広瀬香美「ロマンスの神様」、Tani Yuuki「X/Y/Z」……2022年上半期トレンドに見るTikTokヒットの新潮流
Tani Yuuki「X/Y/Z」、有華「Partner」など共感度が高い楽曲の流行
もうひとつ、「TikTok2022上半期トレンド」でノミネートされた楽曲について取り上げたい。ミュージック部門の上半期トレンドに選出された、Tani Yuukiの「X/Y/Z」だ。
2021年5月にリリースされた同曲は、〈2人酸いも甘いも 噛み合わないとしても お互い寄り添うように 少しずらしてみようよ〉という箇所がクローズアップされて人気を集めた。こちらは振付動画や歌ってみた動画だけではなく、投稿者が大切な人と一緒に撮った動画にこの曲を重ねる内容も目立った。楽曲自体に共感度が高く、さまざまな人の日常にフィットする歌詞とメロディが若者たちの気持ちを揺さぶったのではないか。
こういった「大切な人との日常」について歌った楽曲は、TikTokでは、いろんな解釈のもとでアレンジが施されて拡散されることがある。こちらはノミネート作品ではないが、上半期にブレイクした有華の「Partner」は、人間だけではなくペットなどの姿に楽曲を重ねた動画が多数投稿された。本来の楽曲の意図から予想外の発展を遂げ、いろんなパートナーの形がそこに映し出されたのだ。その自由度とユニーク性が高い楽曲解釈は、まさにTikTokならでは。TikTokではそうやって、楽曲の可能性がどんどん広がっていく。

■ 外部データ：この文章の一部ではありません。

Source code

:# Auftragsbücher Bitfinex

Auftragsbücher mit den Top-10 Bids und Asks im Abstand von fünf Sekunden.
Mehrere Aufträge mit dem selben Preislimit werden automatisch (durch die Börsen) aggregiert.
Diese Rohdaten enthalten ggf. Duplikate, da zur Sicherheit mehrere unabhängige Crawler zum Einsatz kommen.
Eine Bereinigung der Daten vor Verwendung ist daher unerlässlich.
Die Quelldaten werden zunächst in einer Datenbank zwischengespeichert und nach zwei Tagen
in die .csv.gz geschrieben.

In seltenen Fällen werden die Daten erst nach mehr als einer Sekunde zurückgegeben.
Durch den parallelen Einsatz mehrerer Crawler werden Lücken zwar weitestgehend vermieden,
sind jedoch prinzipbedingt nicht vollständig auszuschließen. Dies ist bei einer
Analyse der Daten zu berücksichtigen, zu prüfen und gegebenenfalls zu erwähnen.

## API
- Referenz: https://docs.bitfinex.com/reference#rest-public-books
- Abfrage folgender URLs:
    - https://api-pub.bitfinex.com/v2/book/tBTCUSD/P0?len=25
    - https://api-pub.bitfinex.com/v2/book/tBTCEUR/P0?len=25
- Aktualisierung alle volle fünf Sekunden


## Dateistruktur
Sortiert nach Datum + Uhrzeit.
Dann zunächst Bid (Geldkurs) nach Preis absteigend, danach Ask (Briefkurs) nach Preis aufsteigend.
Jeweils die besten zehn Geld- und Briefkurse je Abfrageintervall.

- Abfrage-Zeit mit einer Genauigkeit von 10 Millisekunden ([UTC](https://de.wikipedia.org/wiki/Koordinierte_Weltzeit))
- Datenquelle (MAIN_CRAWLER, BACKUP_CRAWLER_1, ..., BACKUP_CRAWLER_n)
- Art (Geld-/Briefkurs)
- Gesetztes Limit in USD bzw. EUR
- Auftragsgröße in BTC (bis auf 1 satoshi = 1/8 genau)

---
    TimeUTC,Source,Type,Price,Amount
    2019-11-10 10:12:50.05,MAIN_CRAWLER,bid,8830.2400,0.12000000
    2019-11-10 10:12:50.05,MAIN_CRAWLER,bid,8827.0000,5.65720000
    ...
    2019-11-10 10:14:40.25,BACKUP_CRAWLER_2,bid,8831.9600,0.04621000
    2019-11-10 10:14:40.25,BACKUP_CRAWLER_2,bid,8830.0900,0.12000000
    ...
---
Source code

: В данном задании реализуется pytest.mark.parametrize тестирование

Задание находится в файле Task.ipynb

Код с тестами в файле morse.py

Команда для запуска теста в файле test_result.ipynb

よく「良い音楽は時代をまたいでも聴き継がれる」と言われる。それでも、従来の視聴プラットフォームでは「懐かしむもの」の枠をなかなか超えられなかった。しかしTikTokは、振付などの効果もあって、かつての曲であっても「進化」が感じられる。これは音楽にとって非常に理想的なことであるように思える。下半期はTikTokでどんな曲が発見され、そしてトレンドとなるのか。これからもチェックし続けたい。